- [Exercise objective]: What lines in the listing below hold the string "texttt"? Please copy them out.

- [Task material]:

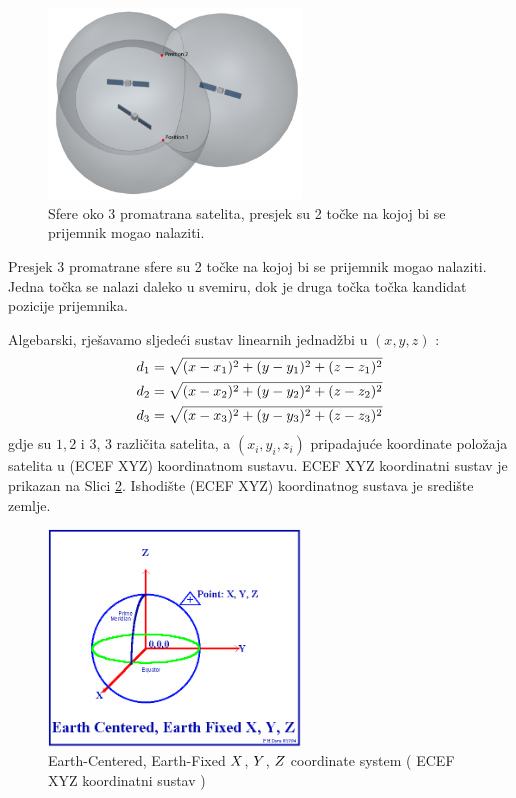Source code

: \documentclass[a4paper,twoside,12pt]{memoir} %
\begin{document}
	\begin{figure}[H]
		\centering
		\includegraphics[width=0.6\textwidth]{satellites_distance_33D}
		\caption{Sfere oko 3 promatrana satelita, presjek su 2 točke na kojoj bi se prijemnik mogao nalaziti. \cite{gps:2}}
		\label{Fig:3SatelitePosition}
	\end{figure}
	
	Presjek 3 promatrane sfere su 2 točke na kojoj bi se prijemnik mogao nalaziti.
	Jedna točka se nalazi daleko u svemiru, dok je druga točka točka kandidat pozicije prijemnika. 
	
	Algebarski, rješavamo sljedeći sustav linearnih jednadžbi u $(x,y,z)$ :
	\begin{align}\label{eq:position2}
	 d_1 = \sqrt{(x-x_1)^{2}+(y-y_1)^{2}+(z-z_1)^{2}} \notag \\
	 d_2 = \sqrt{(x-x_2)^{2}+(y-y_2)^{2}+(z-z_2)^{2}} \\
	 d_3 = \sqrt{(x-x_3)^{2}+(y-y_3)^{2}+(z-z_3)^{2}} \notag
	\end{align}
	gdje su $1,2 \text{ i }3$,  3 različita satelita, a $(x_i,y_i,z_i)$ pripadajuće
	koordinate položaja satelita u (ECEF XYZ) koordinatnom sustavu.
	ECEF XYZ koordinatni sustav je prikazan na Slici \ref{Fig:na}. Ishodište (ECEF XYZ) koordinatnog sustava je središte zemlje.
	
	\begin{figure}[H]
		\centering
		\includegraphics[width=0.6\textwidth]{ecefxyz.png}
		\caption{Earth-Centered, Earth-Fixed $\mathnormal{X}$, $\mathnormal{Y}$, $\mathnormal{Z}$ coordinate system ( ECEF XYZ koordinatni sustav ) \cite{GPS:overview}}
		\label{Fig:na}
	\end{figure}
	
\end{document}
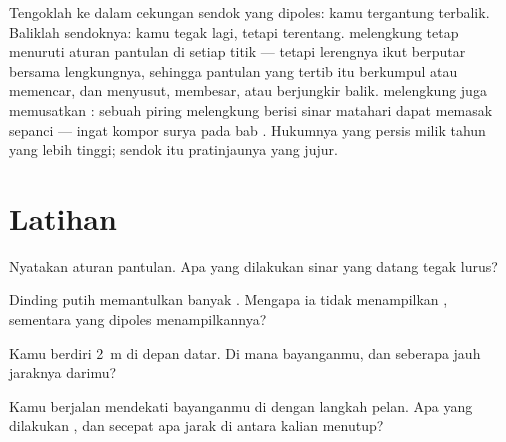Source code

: \begin{remark}\label{rem:g5:mirrors-reflection:curved}
Tengoklah ke dalam cekungan sendok yang dipoles: kamu tergantung
terbalik. Baliklah sendoknya: kamu tegak lagi, tetapi terentang.
 melengkung tetap menuruti aturan pantulan di setiap titik ---
tetapi lerengnya ikut berputar bersama lengkungnya, sehingga pantulan
yang tertib itu berkumpul atau memencar, dan  menyusut,
membesar, atau berjungkir balik.  melengkung juga memusatkan
: sebuah piring melengkung berisi sinar matahari dapat memasak
sepanci --- ingat kompor surya pada bab . Hukumnya yang persis
milik tahun yang lebih tinggi; sendok itu pratinjaunya yang jujur.
\end{remark}

\section{Latihan}

\begin{exercise}[$\star$]\label{exo:g5:mirrors-reflection:1}
Nyatakan aturan pantulan. Apa yang dilakukan sinar yang datang tegak
lurus?
\end{exercise}

\begin{exercise}[$\star$]\label{exo:g5:mirrors-reflection:2}
Dinding putih memantulkan banyak . Mengapa ia tidak menampilkan
, sementara  yang dipoles menampilkannya?
\end{exercise}

\begin{exercise}[$\star$]\label{exo:g5:mirrors-reflection:3}
Kamu berdiri \qty{2}{m} di depan  datar. Di mana bayanganmu, dan
seberapa jauh jaraknya darimu?
\end{exercise}

\begin{exercise}[$\star$]\label{exo:g5:mirrors-reflection:4}
Kamu berjalan mendekati bayanganmu di  dengan langkah pelan. Apa
yang dilakukan , dan secepat apa jarak di antara kalian
menutup?
\end{exercise}

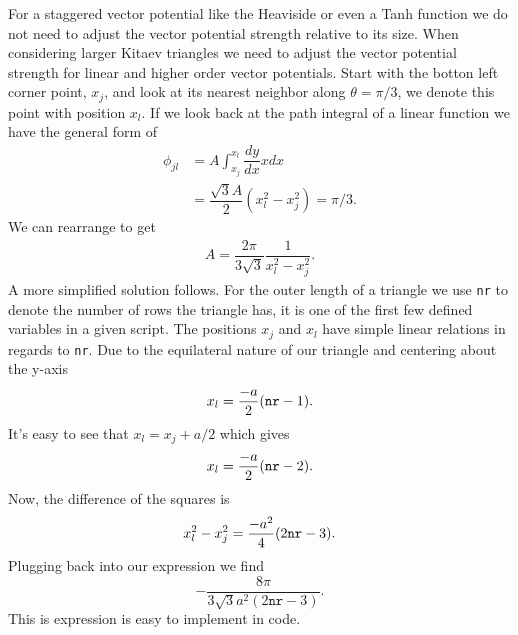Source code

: For a staggered vector potential like the Heaviside or even a Tanh function we do not need to adjust the vector potential strength relative to its size.
When considering larger Kitaev triangles we need to adjust the vector potential strength for linear and higher order vector potentials.
Start with the botton left corner point, $x_j$, and look at its nearest neighbor along $\theta=\pi/3$, we denote this point with position $x_l$.
If we look back at the path integral of a linear function we have the general form of
\begin{align}
  \phi_{jl} &= A \int_{x_j}^{x_l} \dfrac{dy}{dx} x dx \nonumber \\
  &= \dfrac{\sqrt{3} A}{2} (x_l^2 - x_j^2) = \pi/3. \nonumber
\end{align}
We can rearrange to get
\begin{align}
  A = \dfrac{2 \pi}{3 \sqrt{3}} \dfrac{1}{x_l^2 - x_j^2}.
\end{align}
A more simplified solution follows.
For the outer length of a triangle we use \verb|nr| to denote the number of rows the triangle has, it is one of the first few defined variables in a given script.
The positions $x_j$ and $x_l$ have simple linear relations in regards to \verb|nr|.
Due to the equilateral nature of our triangle and centering about the y-axis
\begin{equation}
  x_l = \dfrac{-a}{2} (\verb|nr| - 1).
\end{equation}
It's easy to see that $x_l = x_j + a/2$ which gives
\begin{equation}
  x_l = \dfrac{-a}{2} (\verb|nr| - 2).
\end{equation}
Now, the difference of the squares is
\begin{equation}
  x_l^2 - x_j^2 = \dfrac{-a^2}{4} (2 \verb|nr| - 3).
\end{equation}
Plugging back into our expression we find
\begin{equation}
  -\dfrac{8 \pi}{3 \sqrt{3} a^2 (2 \texttt{nr}- 3)}.
\end{equation}
This is expression is easy to implement in code.
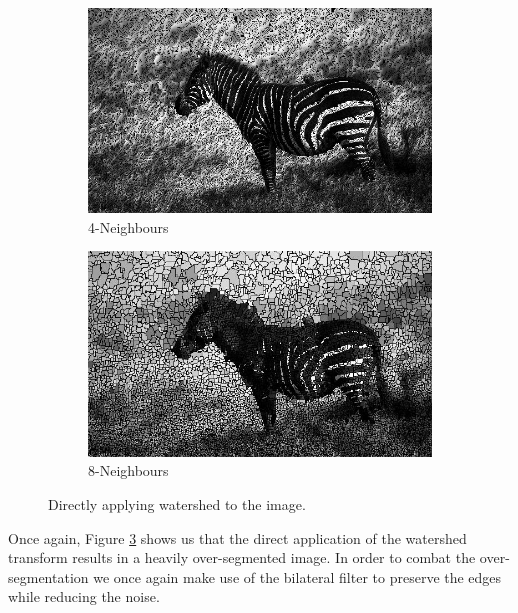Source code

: \documentclass{article}
\begin{document}
\begin{figure}[H]
\centering
\begin{subfigure}{10cm}
  \centering
  \includegraphics[scale=0.3]{experiments/zebra/4_zebra_segmented.jpg}
  \caption{4-Neighbours}
  \label{fig:zebra_3}
\end{subfigure}    
\begin{subfigure}{10cm}
  \centering
  \includegraphics[scale=0.3]{experiments/zebra/8_zebra_segmented.jpg}
  \caption{8-Neighbours}
  \label{fig:zebra_4}
\end{subfigure}
\label{fig:zebra1}
\caption{Directly applying watershed to the image.}
\end{figure}
\begin{flushleft}
Once again, Figure \ref{fig:zebra1} shows us that the direct application of the watershed transform results in a heavily over-segmented image. In order to combat the over-segmentation we once again make use of the bilateral filter to preserve the edges while reducing the noise.
\end{flushleft}
\end{document}
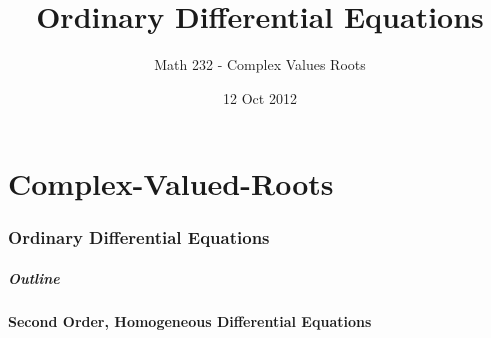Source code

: \part{Complex-Valued-Roots}
\section{Ordinary Differential Equations}

\title{Ordinary Differential Equations}
\subtitle{Math 232 - Complex Values Roots}
\date{12 Oct 2012}

\begin{frame}
  \titlepage
\end{frame}

\begin{frame}
  \frametitle{Outline}
\end{frame}


\subsection{Second Order, Homogeneous Differential Equations}

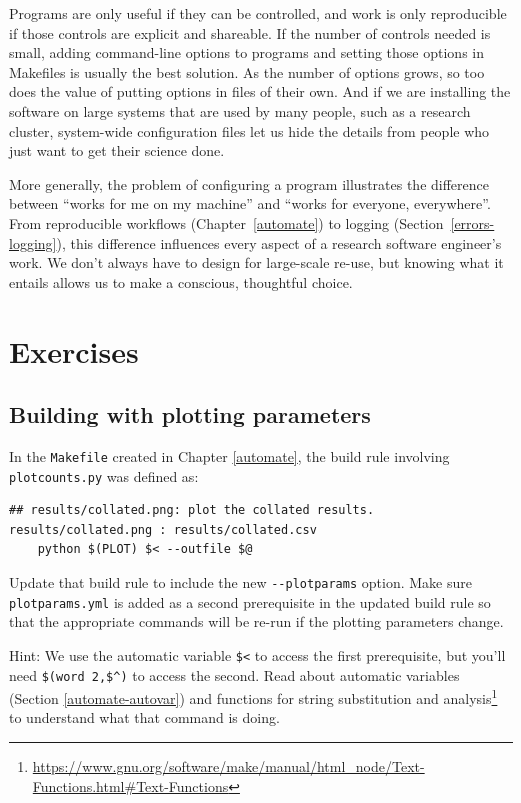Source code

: \documentclass[
]{krantz}
\renewcommand{\href}[2]{#2\footnote{\url{#1}}}
\begin{document}
Programs are only useful if they can be controlled,
and work is only reproducible if those controls are explicit and shareable.
If the number of controls needed is small,
adding command-line options to programs and setting those options in Makefiles
is usually the best solution.
As the number of options grows,
so too does the value of putting options in files of their own.
And if we are installing the software on large systems that are used by many people,
such as a research cluster,
system-wide configuration files let us hide the details
from people who just want to get their science done.

More generally,
the problem of configuring a program illustrates the difference
between ``works for me on my machine''
and ``works for everyone, everywhere''.
From reproducible workflows (Chapter~\ref{automate}) to logging (Section~\ref{errors-logging}),
this difference influences every aspect of a research software engineer's work.
We don't always have to design for large-scale re-use,
but knowing what it entails allows us to make a conscious, thoughtful choice.

\hypertarget{config-exercises}{%
\section{Exercises}\label{config-exercises}}

\hypertarget{config-ex-build-plotparams}{%
\subsection{Building with plotting parameters}\label{config-ex-build-plotparams}}

In the \texttt{Makefile} created in Chapter \ref{automate},
the build rule involving \texttt{plotcounts.py} was defined as:

\begin{verbatim}
## results/collated.png: plot the collated results.
results/collated.png : results/collated.csv
    python $(PLOT) $< --outfile $@
\end{verbatim}

Update that build rule to include the new \texttt{-\/-plotparams} option.
Make sure \texttt{plotparams.yml} is added as a second prerequisite in the updated build rule
so that the appropriate commands will be re-run if the plotting parameters change.

Hint: We use the automatic variable \texttt{\$\textless{}} to access the first prerequisite,
but you'll need \texttt{\$(word\ 2,\$\^{})} to access the second.
Read about automatic variables (Section \ref{automate-autovar}) and
\href{https://www.gnu.org/software/make/manual/html_node/Text-Functions.html\#Text-Functions}{functions for string substitution and analysis}
to understand what that command is doing.
\end{document}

- [Task answer]:
  -\dfrac{8 \pi}{3 \sqrt{3} a^2 (2 \texttt{nr}- 3)}.
In the \texttt{Makefile} created in Chapter \ref{automate},
the build rule involving \texttt{plotcounts.py} was defined as:
Update that build rule to include the new \texttt{-\/-plotparams} option.
Make sure \texttt{plotparams.yml} is added as a second prerequisite in the updated build rule
Hint: We use the automatic variable \texttt{\$\textless{}} to access the first prerequisite,
but you'll need \texttt{\$(word\ 2,\$\^{})} to access the second.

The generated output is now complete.